Workiis: 2005-08

2005-08-27

AMD 64 hyper transport single channel

Results from running memtest86 on three computers:

Memtest86 Summary
	AMD Athlon XP 2100	Intel Pentium M 1.3GHz	AMD Athlon 64 3400 (socket754)
Operating Frequency	1.7GHz	1.3GHz	2.4GHz
L1 Size(KiB)	128	64	128
L2 Size(KiB)	256	1024	512
RAM Size(MiB)	768	496	1024
L1 Rate(MiB/s)	10602	16034	19664
L2 Rate(MiB/s)	3375	7967	4886
RAM Rate(MiB/s)	505	939	1441
Chipset	VIA KT400(A)/600	Intel i855GM/GME FSB:99MHz	SIS 760/M760
Settings	DDR266	RAM: 132MHz (DDR264) CAS: 2-3-2-6	DDR400

Notes:

memtest misidentified the operating frequency of the Athlon64. It should be 2.2GHz.

The Athlon64, being on socket 754, only have a single channel to the RAM.
Athlon64 on socket 939 (I don't have one) would have two channels to the RAM. Of course, to take advantage of the second channel, you'd have to have a second DIMM module.
I have no idea how to test the decrease in latency of RAM access AMD touts in Athlon64 with its built-in memory controller.

(originally from http://microjet.ath.cx/WebWiki/Amd64HyperTransportSingleChannel.html)

2005-08-23

Result pagination with postgresql

A common problem with webapps is providing an interface to page through result set like what various search engines do.
I have yet to find a website that discuss this in depth. So, here is a summary of solutions I came up with by looking at various pieces in the Web for doing result pagination with Postgresql. I hope this would give the sorely needed encouragement for people to start sharing their findings.
The problem actually has three components:

displaying result for a certain page,
not causing undue latency in page display, and
counting number of results.

Counting the accurate number of results would almost always require the full result set to be counted.

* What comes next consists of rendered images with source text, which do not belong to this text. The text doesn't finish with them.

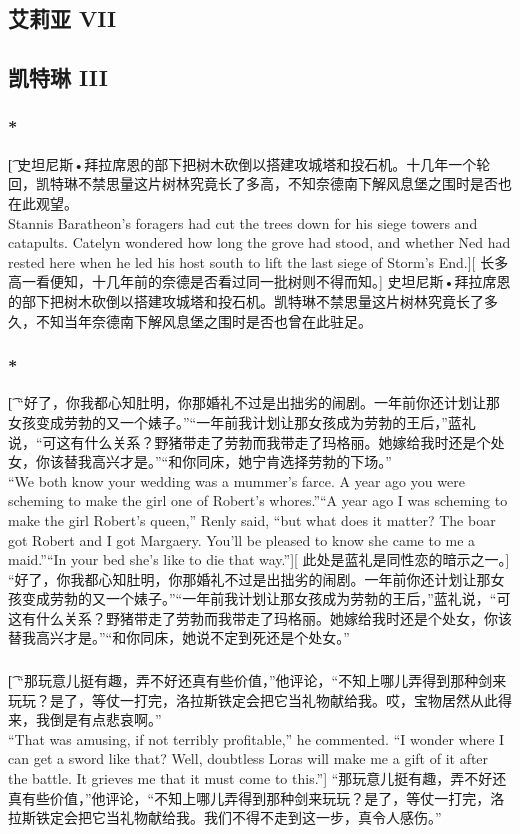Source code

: \documentclass[12pt,a4paper]{article}
\begin{document}
\subsection{艾莉亚 VII}

	
\subsection{凯特琳 III}
\subsubsection{\color{red}*}\t[
	史坦尼斯•拜拉席恩的部下把树木砍倒以搭建攻城塔和投石机。十几年一个轮回，凯特琳不禁思量这片树林究竟长了多高，不知奈德南下解风息堡之围时是否也在此观望。\\
	Stannis Baratheon's foragers had cut the trees down for his siege towers and catapults. Catelyn wondered how long the grove had stood, and whether Ned had rested here when he led his host south to lift the last siege of Storm's End.][
	长多高一看便知，十几年前的奈德是否看过同一批树则不得而知。]
	史坦尼斯•拜拉席恩的部下把树木砍倒以搭建攻城塔和投石机。凯特琳不禁思量这片树林究竟长了多久，不知当年奈德南下解风息堡之围时是否也曾在此驻足。

\subsubsection{\color{red}*}\t[
	 “好了，你我都心知肚明，你那婚礼不过是出拙劣的闹剧。一年前你还计划让那女孩变成劳勃的又一个婊子。”“一年前我计划让那女孩成为劳勃的王后，”蓝礼说，“可这有什么关系？野猪带走了劳勃而我带走了玛格丽。她嫁给我时还是个处女，你该替我高兴才是。”“和你同床，她宁肯选择劳勃的下场。”\\
	 “We both know your wedding was a mummer's farce. A year ago you were scheming to make the girl one of Robert's whores.”“A year ago I was scheming to make the girl Robert's queen,” Renly said, “but what does it matter? The boar got Robert and I got Margaery. You'll be pleased to know she came to me a maid.”“In your bed she's like to die that way.”][
	 此处是蓝礼是同性恋的暗示之一。]
	 “好了，你我都心知肚明，你那婚礼不过是出拙劣的闹剧。一年前你还计划让那女孩变成劳勃的又一个婊子。”“一年前我计划让那女孩成为劳勃的王后，”蓝礼说，“可这有什么关系？野猪带走了劳勃而我带走了玛格丽。她嫁给我时还是个处女，你该替我高兴才是。”“和你同床，她说不定到死还是个处女。”
	 
\subsubsection{}\t[
	 “那玩意儿挺有趣，弄不好还真有些价值，”他评论，“不知上哪儿弄得到那种剑来玩玩？是了，等仗一打完，洛拉斯铁定会把它当礼物献给我。哎，宝物居然从此得来，我倒是有点悲哀啊。”\\
	 “That was amusing, if not terribly profitable,” he commented. “I wonder where I can get a sword like that? Well, doubtless Loras will make me a gift of it after the battle. It grieves me that it must come to this.”]
	 “那玩意儿挺有趣，弄不好还真有些价值，”他评论，“不知上哪儿弄得到那种剑来玩玩？是了，等仗一打完，洛拉斯铁定会把它当礼物献给我。我们不得不走到这一步，真令人感伤。”
	 
\end{document}
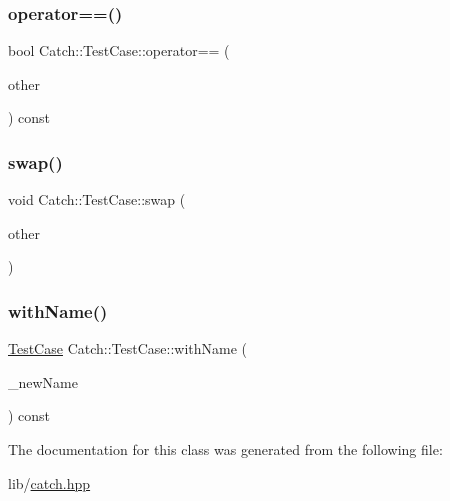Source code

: \hypertarget{class_catch_1_1_test_case_a5456d03a90f75292835c158f3a3374a1}{}\label{class_catch_1_1_test_case_a5456d03a90f75292835c158f3a3374a1} 
\subsubsection{\texorpdfstring{operator==()}{operator==()}}
{\footnotesize\ttfamily bool Catch\+::\+Test\+Case\+::operator== (\begin{DoxyParamCaption}\item[{\hyperlink{class_catch_1_1_test_case}{Test\+Case} const \&}]{other }\end{DoxyParamCaption}) const}

\hypertarget{class_catch_1_1_test_case_aee38f908faf10b905b209ca388275413}{}\label{class_catch_1_1_test_case_aee38f908faf10b905b209ca388275413} 
\subsubsection{\texorpdfstring{swap()}{swap()}}
{\footnotesize\ttfamily void Catch\+::\+Test\+Case\+::swap (\begin{DoxyParamCaption}\item[{\hyperlink{class_catch_1_1_test_case}{Test\+Case} \&}]{other }\end{DoxyParamCaption})}

\hypertarget{class_catch_1_1_test_case_a0812e8a216d09b087d5874687009f0d6}{}\label{class_catch_1_1_test_case_a0812e8a216d09b087d5874687009f0d6} 
\subsubsection{\texorpdfstring{with\+Name()}{withName()}}
{\footnotesize\ttfamily \hyperlink{class_catch_1_1_test_case}{Test\+Case} Catch\+::\+Test\+Case\+::with\+Name (\begin{DoxyParamCaption}\item[{std\+::string const \&}]{\+\_\+new\+Name }\end{DoxyParamCaption}) const}



The documentation for this class was generated from the following file\+:\begin{DoxyCompactItemize}
\item 
lib/\hyperlink{catch_8hpp}{catch.\+hpp}\end{DoxyCompactItemize}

Applications would usually cache this number. How exactly is the counting done depends on the approach taken.
And there are two basic approaches:

operating on piecemeal result set
operating on full result set

Please realise that there is no 'best' approach. Each comes with its own pros and cons.
To illustrate the pros and cons, I am employing two kind of queries: cheap and expensive. I categorise queries according to the effort exacted from pgsql: cheap and expensive. This categorisation is only for simplicity purposes as there are, of course, grey areas, queries that are neither cheap nor expensive; not to mention that cheap and expensive are subjective terms anyway.

dms3_test=> create view cheap as select id from document;
CREATE VIEW
Time: 150.078 ms

dms3_test=> create view expensive as SELECT doc.id FROM
attribute as attr0, attribute_name as an0, document as doc, state,
document_attribute as da0 WHERE state.id = doc.state_id AND state.name
= 'new' AND da0.doc_id = doc.id AND attr0.id = da0.attribute_id AND
an0.id = attr0.name_id AND an0.name = 'ssis_client' AND attr0.value
ILIKE 'client1';
CREATE VIEW
Time: 120.979 ms

Since what is pro and what is con depend very much against the context, I simply list the characteristics of each approach without further labelling.

Operating on Piecemeal Result Set (New Query for Each Page)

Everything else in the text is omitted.